Con molta fatica, siamo arrivati a poter definire la velocità proporzionale al tempo. Abbiamo costruito una teoria della caduta dei corpi. È una spiegazione? Cosa si intende per spiegazione? In genere, quando riconduciamo qualcosa che non capiamo, che sta all’infuori delle nostre abitudini, e cerchiamo di capirlo, lo riportiamo a dei principi di spiegazione familiari. Spiegare qualcosa significa partire da qualcosa che ci è meglio noto per arrivare a spiegare qualcosa di meno noto. Se si addotta questo criterio, la nostra teoria sulla velocità è una spiegazione? Questa è una legge che non riusciamo a provare sperimentalmente, l’abbiamo costruita con il pensiero. Ha richiesto il genio di Galileo per essere creata, non era evidentemente molto familiare. La fisica galileiana parte da principi che si costruiscono faticosamente e non sono per nulla familiari. Per esempio la legge di gravità di Newton è astratta e difficile. Il tipo di spiegazione presente in Galileo è particolare e parte da principi che non sono familiari, come il principio d’inerzia. Nell’esperienza si falsificano. Anche se noi facciamo tante leggi meccaniche, se scopriamo la legge di gravità, abbiamo spiegato in termini assai problematici un pezzo dell’esperienza. Ammesso un principio ne discende una conseguenza; ma il primo principio di Galileo per la caduta dei gravi, chi ce lo spiega? Chi ci può spiegare la legge di gravitazione di Newton? E via così.
Quella che si inaugura con Galileo è un tipo di spiegazione che ha poco a che fare con la natura, non risale ai principi universali. Per Aristotele, una spiegazione non poteva essere limitata ad un pezzettino del mondo, doveva essere ricondotta a principi più generali, quelli primi espressi nella metafisica. Per Aristotele o spieghiamo tutto, o spieghiamo niente. Galileo tratta di dettagli della natura, di piccole cose. E per lui questo è il modo nuovo di studiare il mondo.
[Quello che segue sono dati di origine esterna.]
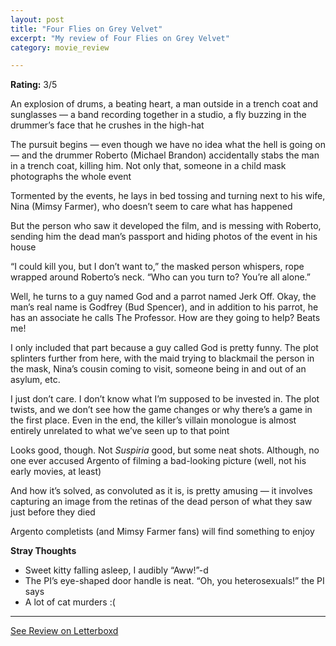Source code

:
 ```yaml
---
layout: post
title: "Four Flies on Grey Velvet"
excerpt: "My review of Four Flies on Grey Velvet"
category: movie_review

---
```


**Rating:** 3/5

An explosion of drums, a beating heart, a man outside in a trench coat and sunglasses — a band recording together in a studio, a fly buzzing in the drummer’s face that he crushes in the high-hat

The pursuit begins — even though we have no idea what the hell is going on — and the drummer Roberto (Michael Brandon) accidentally stabs the man in a trench coat, killing him. Not only that, someone in a child mask photographs the whole event

Tormented by the events, he lays in bed tossing and turning next to his wife, Nina (Mimsy Farmer), who doesn’t seem to care what has happened

But the person who saw it developed the film, and is messing with Roberto, sending him the dead man’s passport and hiding photos of the event in his house

“I could kill you, but I don’t want to,” the masked person whispers, rope wrapped around Roberto’s neck. “Who can you turn to? You’re all alone.”

Well, he turns to a guy named God and a parrot named Jerk Off. Okay, the man’s real name is Godfrey (Bud Spencer), and in addition to his parrot, he has an associate he calls The Professor. How are they going to help? Beats me!

I only included that part because a guy called God is pretty funny. The plot splinters further from here, with the maid trying to blackmail the person in the mask, Nina’s cousin coming to visit, someone being in and out of an asylum, etc.

I just don’t care. I don’t know what I’m supposed to be invested in. The plot twists, and we don’t see how the game changes or why there’s a game in the first place. Even in the end, the killer’s villain monologue is almost entirely unrelated to what we’ve seen up to that point

Looks good, though. Not <i>Suspiria</i> good, but some neat shots. Although, no one ever accused Argento of filming a bad-looking picture (well, not his early movies, at least)

And how it’s solved, as convoluted as it is, is pretty amusing — it involves capturing an image from the retinas of the dead person of what they saw just before they died

Argento completists (and Mimsy Farmer fans) will find something to enjoy

<b>Stray Thoughts</b>
* Sweet kitty falling asleep, I audibly “Aww!”-d
* The PI’s eye-shaped door handle is neat. “Oh, you heterosexuals!” the PI says
* A lot of cat murders :(

<hr>

[See Review on Letterboxd](https://boxd.it/4gjva1)
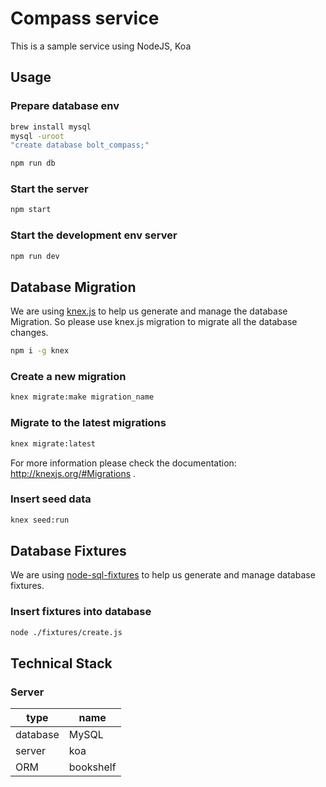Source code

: Compass service
=================

This is a sample service using NodeJS, Koa

Usage
-------

### Prepare database env

```bash
brew install mysql
mysql -uroot 
"create database bolt_compass;"

npm run db
```

### Start the server

```bash
npm start
```

### Start the development env server

```bash
npm run dev
```

Database Migration
------------------

We are using [knex.js](http://knexjs.org) to help us generate and manage the database Migration. So please use knex.js migration to migrate all the database changes.

```bash
npm i -g knex
```

### Create a new migration

```bash
knex migrate:make migration_name
```

### Migrate to the latest migrations

```bash
knex migrate:latest
```

For more information please check the documentation: http://knexjs.org/#Migrations .

### Insert seed data

```bash
knex seed:run
```

Database Fixtures
------------------

We are using [node-sql-fixtures](http://www.mattgreer.org/articles/node-sql-fixtures/) to help us generate and manage database fixtures.

### Insert fixtures into database

```bash
node ./fixtures/create.js
```

Technical Stack
-----------------

### Server

type     |  name
-------- | ------
database |  MySQL
server   |  koa
ORM      |  bookshelf
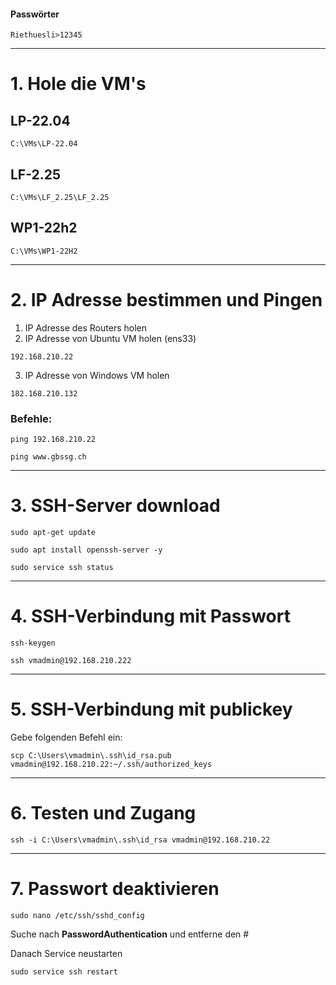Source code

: 
#### Passwörter
```pwd
Riethuesli>12345
```

---
# 1. Hole die VM's

## LP-22.04
```pfad
C:\VMs\LP-22.04
```

## LF-2.25
```pfad
C:\VMs\LF_2.25\LF_2.25
```

## WP1-22h2
```pfad
C:\VMs\WP1-22H2
```

---

# 2. IP Adresse bestimmen und Pingen

1. IP Adresse des Routers holen
2. IP Adresse von Ubuntu VM holen (ens33)

```ip
192.168.210.22
```

3. IP Adresse von Windows VM holen

```ip
182.168.210.132
```

### Befehle:
```windows
ping 192.168.210.22
```

```linux
ping www.gbssg.ch
```

---

# 3. SSH-Server download

```linux
sudo apt-get update
```

```linux
sudo apt install openssh-server -y
```

```linux
sudo service ssh status
```

---

# 4. SSH-Verbindung mit Passwort

```ssh
ssh-keygen
```

```windows
ssh vmadmin@192.168.210.222
```

---

# 5. SSH-Verbindung mit publickey

Gebe folgenden Befehl ein:

```windows
scp C:\Users\vmadmin\.ssh\id_rsa.pub vmadmin@192.168.210.22:~/.ssh/authorized_keys
```

---

# 6. Testen und Zugang

```windows
ssh -i C:\Users\vmadmin\.ssh\id_rsa vmadmin@192.168.210.22
```

---

# 7. Passwort deaktivieren

```linux
sudo nano /etc/ssh/sshd_config
```

Suche nach **PasswordAuthentication** und entferne den #

Danach Service neustarten

```linux
sudo service ssh restart
```
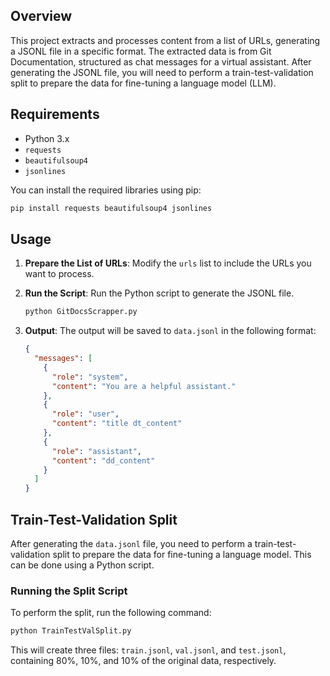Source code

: ## Overview
This project extracts and processes content from a list of URLs, generating a JSONL file in a specific format. The extracted data is from Git Documentation, structured as chat messages for a virtual assistant. After generating the JSONL file, you will need to perform a train-test-validation split to prepare the data for fine-tuning a language model (LLM).

## Requirements
- Python 3.x
- `requests`
- `beautifulsoup4`
- `jsonlines`

You can install the required libraries using pip:
```bash
pip install requests beautifulsoup4 jsonlines
```


## Usage

1. **Prepare the List of URLs**:
   Modify the `urls` list to include the URLs you want to process.

2. **Run the Script**:
   Run the Python script to generate the JSONL file.
   ```bash
   python GitDocsScrapper.py
   ```

3. **Output**:
   The output will be saved to `data.jsonl` in the following format:
   ```json
   {
     "messages": [
       {
         "role": "system",
         "content": "You are a helpful assistant."
       },
       {
         "role": "user",
         "content": "title dt_content"
       },
       {
         "role": "assistant",
         "content": "dd_content"
       }
     ]
   }
   ```

## Train-Test-Validation Split

After generating the `data.jsonl` file, you need to perform a train-test-validation split to prepare the data for fine-tuning a language model. This can be done using a Python script.



### Running the Split Script

To perform the split, run the following command:
```bash
python TrainTestValSplit.py
```

This will create three files: `train.jsonl`, `val.jsonl`, and `test.jsonl`, containing 80%, 10%, and 10% of the original data, respectively.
Dobbiamo rinunciare ad una scienza che spiega tutto partendo da pochi principi ed accontentarci di avere a che fare con piccole cose.
Galileo usa la distinzione tra conoscenze estensive e conoscenze intensive. Le seconde sono quelle del dettaglio, le prime generali. Studiando il dettaglio molto bene, approfonditamente, raggiungeremo una conoscenza del dettaglio che è perfetta. Galileo è convinto che se studiamo bene i dettagli possiamo raggiungere l’esaurimento della conoscenza della natura. Cominciamo a farci dei pezzettini piccoli e poi si crescerà aggiungendo piccoli mattoni. Questo è l’elemento cardine della nuova scienza: la rinuncia all’enciclopedia, a differenza dell’idea di Aristotele. Galileo è forse più modesto, il suo è il trionfo dello specialismo. Forse oggi noi non lo apprezziamo perché riteniamo che precluda la conoscenza di tutto il resto, che viene trascurato. La svolta di Galileo, è importante anche nella rinuncia a gareggiare con Dio per quel che riguarda l’estensione del sapere.
NOTA: testo, non rivisto dell’Autore, della conferenza tenuta il 13.2.2003 a Brescia su iniziativa della Cooperativa Cattolico-democratica di Cultura.